(Document images with source code)

▼▼▼

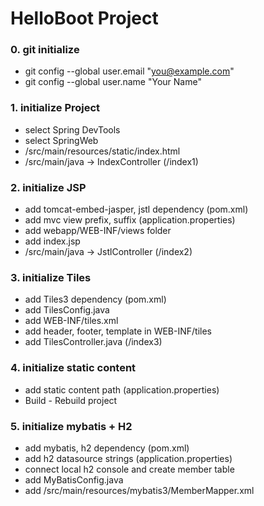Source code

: # HelloBoot Project

### 0. git initialize
+ git config --global user.email "you@example.com"
+ git config --global user.name "Your Name"

### 1. initialize Project
+ select Spring DevTools
+ select SpringWeb
+ /src/main/resources/static/index.html 
+ /src/main/java -> IndexController (/index1)

### 2. initialize JSP
+ add tomcat-embed-jasper, jstl dependency (pom.xml)
+ add mvc view prefix, suffix (application.properties)
+ add webapp/WEB-INF/views folder
+ add index.jsp
+ /src/main/java -> JstlController (/index2)

### 3. initialize Tiles
+ add Tiles3 dependency (pom.xml)
+ add TilesConfig.java
+ add WEB-INF/tiles.xml
+ add header, footer, template in WEB-INF/tiles
+ add TilesController.java (/index3)
 
### 4. initialize static content
+ add static content path (application.properties)
+ Build - Rebuild project

### 5. initialize mybatis + H2
+ add mybatis, h2 dependency (pom.xml)
+ add h2 datasource strings (application.properties)
+ connect local h2 console and create member table
+ add MyBatisConfig.java
+ add /src/main/resources/mybatis3/MemberMapper.xml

▲▲▲

[PROMPT]
Exclude the pictures and give back the rest of the data above exactly as written.

[EXPECTED OUTPUT]
Source code

: # HelloBoot Project

### 0. git initialize
+ git config --global user.email "you@example.com"
+ git config --global user.name "Your Name"

### 1. initialize Project
+ select Spring DevTools
+ select SpringWeb
+ /src/main/resources/static/index.html 
+ /src/main/java -> IndexController (/index1)

### 2. initialize JSP
+ add tomcat-embed-jasper, jstl dependency (pom.xml)
+ add mvc view prefix, suffix (application.properties)
+ add webapp/WEB-INF/views folder
+ add index.jsp
+ /src/main/java -> JstlController (/index2)

### 3. initialize Tiles
+ add Tiles3 dependency (pom.xml)
+ add TilesConfig.java
+ add WEB-INF/tiles.xml
+ add header, footer, template in WEB-INF/tiles
+ add TilesController.java (/index3)
 
### 4. initialize static content
+ add static content path (application.properties)
+ Build - Rebuild project

### 5. initialize mybatis + H2
+ add mybatis, h2 dependency (pom.xml)
+ add h2 datasource strings (application.properties)
+ connect local h2 console and create member table
+ add MyBatisConfig.java
+ add /src/main/resources/mybatis3/MemberMapper.xml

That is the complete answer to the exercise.